Exercise data:
━━━━━━
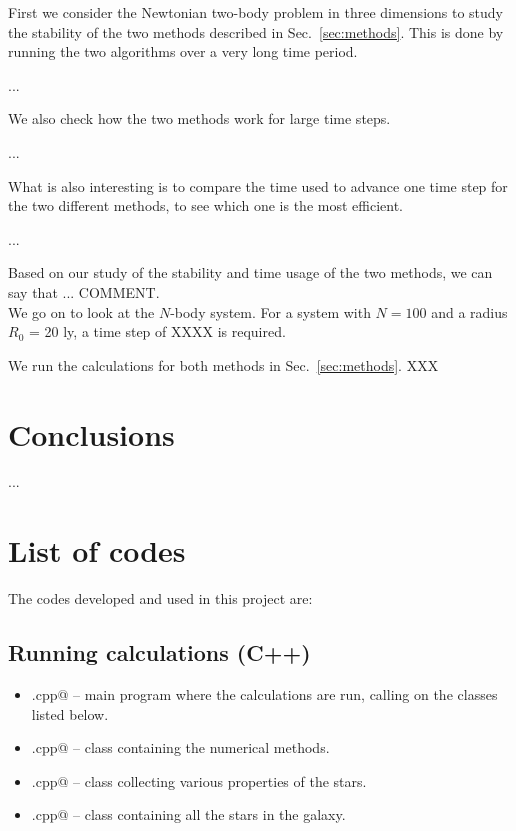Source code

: \documentclass{article}
\begin{document}
\begin{multicols}{2}
First we consider the Newtonian two-body problem in three dimensions to study the stability of the two methods described in Sec.~\ref{sec:methods}. This is done by running the two algorithms over a very long time period. 

...

We also check how the two methods work for large time steps.

...

What is also interesting is to compare the time used to advance one time step for the two different methods, to see which one is the most efficient.

...

Based on our study of the stability and time usage of the two methods, we can say that ... COMMENT. \\


\noindent We go on to look at the $N$-body system. For a system with $N = 100$ and a radius $R_0$ = 20 ly, a time step of XXXX is required.

We run the calculations for both methods in Sec.~\ref{sec:methods}. XXX





\section{Conclusions}

...




\section{List of codes}

The codes developed and used in this project are: 


\subsection{Running calculations (C++)}

\begin{itemize}
	\item \verb@main.cpp@ -- main program where the calculations are run, calling on the classes listed below. 
	\item \verb@solver.cpp@ -- class containing the numerical methods.
	\item \verb@star.cpp@ -- class collecting various properties of the stars.
	\item \verb@galaxy.cpp@ -- class containing all the stars in the galaxy.
\end{itemize}



\end{multicols}
\end{document}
━━━━━━
Work required:
Wherever a line above contains the string "body", copy that line.

Expected answer:
First we consider the Newtonian two-body problem in three dimensions to study the stability of the two methods described in Sec.~\ref{sec:methods}. This is done by running the two algorithms over a very long time period. 
\noindent We go on to look at the $N$-body system. For a system with $N = 100$ and a radius $R_0$ = 20 ly, a time step of XXXX is required.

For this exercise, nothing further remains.